It will be noted that some of the criteria outlined in section 152AH(1) of the Act are not particularly directed at the non-price terms and conditions. For instance, the criterion dealing with the ‘direct cost’ of providing access to the declared service, and the economically efficient operation of a carriage service are criteria that would appear to be more relevant to the reasonableness of the ‘price’ terms and conditions. There are, however, a number of criteria that particularly lend themselves to consideration from a non-price perspective. These criteria, and how they are relevant to the non-price terms, are discussed in the next section.

An overview of the non-price terms and conditions of the Undertaking is provided in section 4.3 of this report.

8.1. Relevant criteria

8.1.1. Whether the terms and conditions promote the LTIE As previously discussed, the Act requires the Commission to have regard to whether the terms and conditions promote the LTIE. This is to be assessed against the following objectives:

promoting competition in markets for a relevant service which includes consideration of whether a thing will remove obstacles to end-users gaining access to those services;

achieving any-to-any connectivity; and

encouraging the economically efficient use of, and the economically efficient investment in the infrastructure by which relevant services are provided:

- the infrastructure by which relevant services are supplied; and

- any other infrastructure by which listed services are, or are likely to become capable of being supplied.
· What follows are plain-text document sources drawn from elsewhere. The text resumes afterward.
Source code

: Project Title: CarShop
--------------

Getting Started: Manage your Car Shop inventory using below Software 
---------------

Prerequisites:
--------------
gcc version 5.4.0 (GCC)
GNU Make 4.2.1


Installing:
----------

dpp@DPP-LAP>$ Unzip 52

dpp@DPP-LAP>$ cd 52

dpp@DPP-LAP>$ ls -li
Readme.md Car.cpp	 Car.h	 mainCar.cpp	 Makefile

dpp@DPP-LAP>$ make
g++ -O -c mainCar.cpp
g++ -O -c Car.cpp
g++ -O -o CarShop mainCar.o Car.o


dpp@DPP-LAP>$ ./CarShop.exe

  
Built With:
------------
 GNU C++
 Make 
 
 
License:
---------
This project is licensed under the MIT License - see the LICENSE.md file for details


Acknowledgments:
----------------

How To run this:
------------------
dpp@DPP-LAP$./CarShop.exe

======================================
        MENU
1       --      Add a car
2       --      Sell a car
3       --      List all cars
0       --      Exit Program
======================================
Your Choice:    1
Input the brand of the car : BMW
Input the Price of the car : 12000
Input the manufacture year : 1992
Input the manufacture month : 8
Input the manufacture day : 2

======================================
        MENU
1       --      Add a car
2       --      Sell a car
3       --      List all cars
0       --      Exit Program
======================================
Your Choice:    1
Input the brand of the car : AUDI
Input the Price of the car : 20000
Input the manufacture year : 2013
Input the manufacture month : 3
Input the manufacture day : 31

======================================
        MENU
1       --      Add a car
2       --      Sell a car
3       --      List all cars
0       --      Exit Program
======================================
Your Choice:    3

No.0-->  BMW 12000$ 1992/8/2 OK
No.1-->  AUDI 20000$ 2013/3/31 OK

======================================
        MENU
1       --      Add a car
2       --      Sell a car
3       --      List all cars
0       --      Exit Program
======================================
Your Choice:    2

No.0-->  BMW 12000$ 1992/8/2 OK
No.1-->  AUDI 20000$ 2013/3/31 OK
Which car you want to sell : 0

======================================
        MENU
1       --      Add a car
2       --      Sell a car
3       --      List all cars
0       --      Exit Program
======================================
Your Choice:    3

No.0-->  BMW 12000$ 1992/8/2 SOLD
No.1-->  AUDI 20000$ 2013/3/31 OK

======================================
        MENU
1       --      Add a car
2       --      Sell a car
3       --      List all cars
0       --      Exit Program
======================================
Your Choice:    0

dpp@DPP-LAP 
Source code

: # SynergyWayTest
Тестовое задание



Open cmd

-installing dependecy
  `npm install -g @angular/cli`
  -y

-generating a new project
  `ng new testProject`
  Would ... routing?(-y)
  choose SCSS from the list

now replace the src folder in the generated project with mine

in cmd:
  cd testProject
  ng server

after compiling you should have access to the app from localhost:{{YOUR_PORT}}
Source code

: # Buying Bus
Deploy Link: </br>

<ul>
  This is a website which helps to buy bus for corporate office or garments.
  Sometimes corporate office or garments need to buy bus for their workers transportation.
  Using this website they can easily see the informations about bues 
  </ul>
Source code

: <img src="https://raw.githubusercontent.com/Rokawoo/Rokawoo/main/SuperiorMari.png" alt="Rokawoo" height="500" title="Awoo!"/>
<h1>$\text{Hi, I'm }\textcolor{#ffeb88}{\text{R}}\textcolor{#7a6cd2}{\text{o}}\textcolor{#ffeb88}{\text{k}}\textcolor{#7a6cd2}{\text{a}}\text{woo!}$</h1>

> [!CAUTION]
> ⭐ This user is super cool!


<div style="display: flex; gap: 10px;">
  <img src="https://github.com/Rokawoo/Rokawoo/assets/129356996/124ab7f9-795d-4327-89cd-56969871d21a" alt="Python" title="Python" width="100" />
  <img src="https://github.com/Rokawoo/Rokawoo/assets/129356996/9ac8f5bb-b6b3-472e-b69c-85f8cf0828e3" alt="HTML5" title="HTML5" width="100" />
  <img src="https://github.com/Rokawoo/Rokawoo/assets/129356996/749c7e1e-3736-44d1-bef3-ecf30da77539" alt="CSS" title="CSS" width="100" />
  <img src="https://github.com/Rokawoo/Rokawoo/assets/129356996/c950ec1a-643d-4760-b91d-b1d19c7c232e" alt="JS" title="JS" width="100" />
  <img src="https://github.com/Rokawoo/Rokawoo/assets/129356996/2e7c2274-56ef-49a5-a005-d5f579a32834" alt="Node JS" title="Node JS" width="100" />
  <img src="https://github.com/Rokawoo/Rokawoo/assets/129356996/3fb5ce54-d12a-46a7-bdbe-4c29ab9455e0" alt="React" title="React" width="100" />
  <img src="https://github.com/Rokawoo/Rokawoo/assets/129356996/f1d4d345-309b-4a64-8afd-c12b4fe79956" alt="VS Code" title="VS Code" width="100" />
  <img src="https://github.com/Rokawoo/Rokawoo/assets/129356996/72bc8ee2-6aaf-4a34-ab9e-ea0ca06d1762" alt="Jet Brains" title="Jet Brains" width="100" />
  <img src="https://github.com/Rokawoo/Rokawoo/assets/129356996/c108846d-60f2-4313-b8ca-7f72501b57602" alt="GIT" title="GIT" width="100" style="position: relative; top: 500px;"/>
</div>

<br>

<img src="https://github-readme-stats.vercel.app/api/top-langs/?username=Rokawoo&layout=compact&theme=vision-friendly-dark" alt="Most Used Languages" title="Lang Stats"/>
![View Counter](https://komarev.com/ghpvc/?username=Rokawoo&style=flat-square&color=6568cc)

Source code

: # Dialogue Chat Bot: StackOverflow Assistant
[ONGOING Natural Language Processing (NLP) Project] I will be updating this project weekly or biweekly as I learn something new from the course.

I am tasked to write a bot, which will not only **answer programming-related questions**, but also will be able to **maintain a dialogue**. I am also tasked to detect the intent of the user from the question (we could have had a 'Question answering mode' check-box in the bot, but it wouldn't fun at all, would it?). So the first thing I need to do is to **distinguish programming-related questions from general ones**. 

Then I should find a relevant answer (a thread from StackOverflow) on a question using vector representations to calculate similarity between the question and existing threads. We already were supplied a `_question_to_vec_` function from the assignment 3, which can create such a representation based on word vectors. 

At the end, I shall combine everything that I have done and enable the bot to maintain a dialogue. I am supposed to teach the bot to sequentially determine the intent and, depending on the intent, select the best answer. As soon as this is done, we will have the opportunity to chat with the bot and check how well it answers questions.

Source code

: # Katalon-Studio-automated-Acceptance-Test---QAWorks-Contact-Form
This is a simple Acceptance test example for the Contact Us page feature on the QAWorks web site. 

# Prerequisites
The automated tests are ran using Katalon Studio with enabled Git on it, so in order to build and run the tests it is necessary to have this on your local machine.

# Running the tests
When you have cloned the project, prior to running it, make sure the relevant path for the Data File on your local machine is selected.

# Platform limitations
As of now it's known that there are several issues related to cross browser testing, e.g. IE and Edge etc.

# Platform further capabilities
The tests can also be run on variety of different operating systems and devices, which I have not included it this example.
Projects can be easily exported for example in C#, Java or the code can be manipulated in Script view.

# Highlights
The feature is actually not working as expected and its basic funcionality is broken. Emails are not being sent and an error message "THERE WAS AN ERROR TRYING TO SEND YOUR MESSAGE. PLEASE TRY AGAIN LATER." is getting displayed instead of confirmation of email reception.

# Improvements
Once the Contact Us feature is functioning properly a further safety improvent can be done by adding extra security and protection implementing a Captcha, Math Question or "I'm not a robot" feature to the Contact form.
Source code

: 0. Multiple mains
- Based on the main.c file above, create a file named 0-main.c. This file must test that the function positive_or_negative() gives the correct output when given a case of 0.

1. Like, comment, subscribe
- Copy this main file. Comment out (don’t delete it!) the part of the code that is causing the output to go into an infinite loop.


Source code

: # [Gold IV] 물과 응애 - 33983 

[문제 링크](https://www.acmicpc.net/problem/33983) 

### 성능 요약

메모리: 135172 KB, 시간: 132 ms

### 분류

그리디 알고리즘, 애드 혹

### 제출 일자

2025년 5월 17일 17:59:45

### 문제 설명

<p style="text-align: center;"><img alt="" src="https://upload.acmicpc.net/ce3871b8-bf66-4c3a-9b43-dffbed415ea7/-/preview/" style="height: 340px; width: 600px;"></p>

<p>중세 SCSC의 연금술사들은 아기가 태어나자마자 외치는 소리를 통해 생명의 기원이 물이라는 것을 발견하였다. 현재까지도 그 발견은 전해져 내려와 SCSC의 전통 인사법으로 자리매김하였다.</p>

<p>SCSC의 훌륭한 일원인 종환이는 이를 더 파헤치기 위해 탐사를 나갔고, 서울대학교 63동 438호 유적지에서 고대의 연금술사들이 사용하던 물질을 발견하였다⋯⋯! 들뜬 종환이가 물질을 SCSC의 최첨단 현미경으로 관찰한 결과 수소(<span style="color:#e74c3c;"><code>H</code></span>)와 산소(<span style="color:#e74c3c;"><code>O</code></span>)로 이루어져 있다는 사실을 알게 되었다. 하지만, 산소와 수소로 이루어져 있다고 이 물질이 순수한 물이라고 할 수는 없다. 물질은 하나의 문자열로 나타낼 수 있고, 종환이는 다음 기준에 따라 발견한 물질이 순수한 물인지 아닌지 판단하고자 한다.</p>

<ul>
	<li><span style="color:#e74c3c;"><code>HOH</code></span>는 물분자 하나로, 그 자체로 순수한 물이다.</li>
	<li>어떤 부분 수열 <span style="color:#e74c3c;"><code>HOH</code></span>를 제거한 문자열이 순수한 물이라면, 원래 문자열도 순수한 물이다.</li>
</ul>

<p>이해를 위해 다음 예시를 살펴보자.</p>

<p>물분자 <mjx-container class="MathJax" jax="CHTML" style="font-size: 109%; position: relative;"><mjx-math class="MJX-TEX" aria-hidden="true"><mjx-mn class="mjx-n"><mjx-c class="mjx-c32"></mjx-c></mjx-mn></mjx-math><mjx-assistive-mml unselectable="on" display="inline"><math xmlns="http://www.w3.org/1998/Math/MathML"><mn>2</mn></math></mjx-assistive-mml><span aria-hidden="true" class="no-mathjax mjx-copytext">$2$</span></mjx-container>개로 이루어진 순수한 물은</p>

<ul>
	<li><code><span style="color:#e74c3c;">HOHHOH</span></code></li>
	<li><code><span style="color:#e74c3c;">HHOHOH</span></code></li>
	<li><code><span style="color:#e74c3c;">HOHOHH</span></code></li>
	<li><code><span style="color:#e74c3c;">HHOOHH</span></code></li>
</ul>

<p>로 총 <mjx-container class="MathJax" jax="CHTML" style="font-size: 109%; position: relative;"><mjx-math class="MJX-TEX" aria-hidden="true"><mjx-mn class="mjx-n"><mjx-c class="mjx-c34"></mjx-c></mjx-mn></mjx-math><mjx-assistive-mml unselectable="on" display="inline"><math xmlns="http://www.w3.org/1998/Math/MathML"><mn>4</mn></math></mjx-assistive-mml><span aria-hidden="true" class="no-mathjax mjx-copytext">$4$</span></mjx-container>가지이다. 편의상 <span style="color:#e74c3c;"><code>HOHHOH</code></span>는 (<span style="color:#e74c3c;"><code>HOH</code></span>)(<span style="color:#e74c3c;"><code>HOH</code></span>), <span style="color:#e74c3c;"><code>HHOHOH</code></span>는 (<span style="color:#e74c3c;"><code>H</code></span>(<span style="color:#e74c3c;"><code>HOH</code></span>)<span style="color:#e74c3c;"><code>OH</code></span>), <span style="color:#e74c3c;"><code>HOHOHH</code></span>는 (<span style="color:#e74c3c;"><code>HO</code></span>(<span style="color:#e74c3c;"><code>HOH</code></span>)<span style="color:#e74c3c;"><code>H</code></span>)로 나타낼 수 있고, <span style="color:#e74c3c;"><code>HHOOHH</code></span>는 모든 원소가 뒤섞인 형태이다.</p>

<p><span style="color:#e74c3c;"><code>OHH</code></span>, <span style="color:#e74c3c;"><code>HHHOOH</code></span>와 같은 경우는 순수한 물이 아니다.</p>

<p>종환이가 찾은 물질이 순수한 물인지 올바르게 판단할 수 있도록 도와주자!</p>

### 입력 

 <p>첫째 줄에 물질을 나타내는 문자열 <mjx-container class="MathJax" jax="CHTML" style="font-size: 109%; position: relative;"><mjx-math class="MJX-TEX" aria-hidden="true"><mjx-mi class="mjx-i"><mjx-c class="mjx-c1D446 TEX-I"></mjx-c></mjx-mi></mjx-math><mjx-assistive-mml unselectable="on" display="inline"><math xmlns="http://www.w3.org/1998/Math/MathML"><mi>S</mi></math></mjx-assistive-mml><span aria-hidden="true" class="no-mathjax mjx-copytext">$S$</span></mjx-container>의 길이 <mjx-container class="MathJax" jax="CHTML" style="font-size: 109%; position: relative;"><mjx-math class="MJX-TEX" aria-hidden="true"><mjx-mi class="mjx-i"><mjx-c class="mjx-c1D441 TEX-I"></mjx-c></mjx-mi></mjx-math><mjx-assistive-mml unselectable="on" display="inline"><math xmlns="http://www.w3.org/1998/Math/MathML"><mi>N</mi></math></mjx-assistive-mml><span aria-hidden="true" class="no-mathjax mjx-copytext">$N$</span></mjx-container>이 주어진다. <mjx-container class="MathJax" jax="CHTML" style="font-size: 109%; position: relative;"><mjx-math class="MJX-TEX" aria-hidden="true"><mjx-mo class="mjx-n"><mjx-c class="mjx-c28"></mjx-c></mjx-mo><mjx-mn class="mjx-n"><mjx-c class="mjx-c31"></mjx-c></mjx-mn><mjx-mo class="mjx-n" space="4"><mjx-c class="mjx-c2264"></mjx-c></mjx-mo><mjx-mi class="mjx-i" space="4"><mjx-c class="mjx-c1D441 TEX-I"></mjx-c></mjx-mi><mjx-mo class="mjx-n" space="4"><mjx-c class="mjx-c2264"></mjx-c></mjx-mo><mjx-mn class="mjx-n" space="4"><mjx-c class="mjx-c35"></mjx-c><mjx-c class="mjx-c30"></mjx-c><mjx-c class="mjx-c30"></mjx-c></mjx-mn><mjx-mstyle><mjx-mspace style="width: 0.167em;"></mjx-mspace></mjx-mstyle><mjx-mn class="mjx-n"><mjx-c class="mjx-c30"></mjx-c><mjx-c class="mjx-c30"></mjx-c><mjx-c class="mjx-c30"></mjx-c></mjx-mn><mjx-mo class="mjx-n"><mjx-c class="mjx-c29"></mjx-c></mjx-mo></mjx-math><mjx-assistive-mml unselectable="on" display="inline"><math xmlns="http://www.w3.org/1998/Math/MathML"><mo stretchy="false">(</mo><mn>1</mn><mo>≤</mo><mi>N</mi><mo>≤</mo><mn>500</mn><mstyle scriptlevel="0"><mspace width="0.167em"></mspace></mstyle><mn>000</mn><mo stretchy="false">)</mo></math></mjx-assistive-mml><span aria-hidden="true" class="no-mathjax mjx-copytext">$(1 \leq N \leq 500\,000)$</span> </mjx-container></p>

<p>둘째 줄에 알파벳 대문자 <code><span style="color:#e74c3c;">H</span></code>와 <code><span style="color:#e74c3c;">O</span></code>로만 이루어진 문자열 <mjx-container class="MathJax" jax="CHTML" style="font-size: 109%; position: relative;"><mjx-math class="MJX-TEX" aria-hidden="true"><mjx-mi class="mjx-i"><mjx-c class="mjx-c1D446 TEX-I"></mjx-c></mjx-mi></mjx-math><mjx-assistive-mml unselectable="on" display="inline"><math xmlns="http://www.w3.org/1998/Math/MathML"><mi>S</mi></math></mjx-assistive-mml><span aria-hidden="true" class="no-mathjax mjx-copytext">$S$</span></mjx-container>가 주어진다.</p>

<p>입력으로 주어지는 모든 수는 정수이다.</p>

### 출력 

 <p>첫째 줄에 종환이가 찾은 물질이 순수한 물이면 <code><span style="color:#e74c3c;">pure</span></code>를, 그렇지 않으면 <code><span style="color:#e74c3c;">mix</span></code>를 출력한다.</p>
An important benchmark in assessing whether competition will be promoted is the consistency of the proposed terms of access with the principle of non-discriminatory access between downstream providers of Vodafone’s service. Ultimately, a proposal for access must represent an opportunity for effective access by an access seeker to the particular service. An effective form of access should lead to the promotion of competition and contribute towards an efficient use of infrastructure.

Provision of the service through the Undertaking should also lead toward achieving the objective of any-to-any connectivity.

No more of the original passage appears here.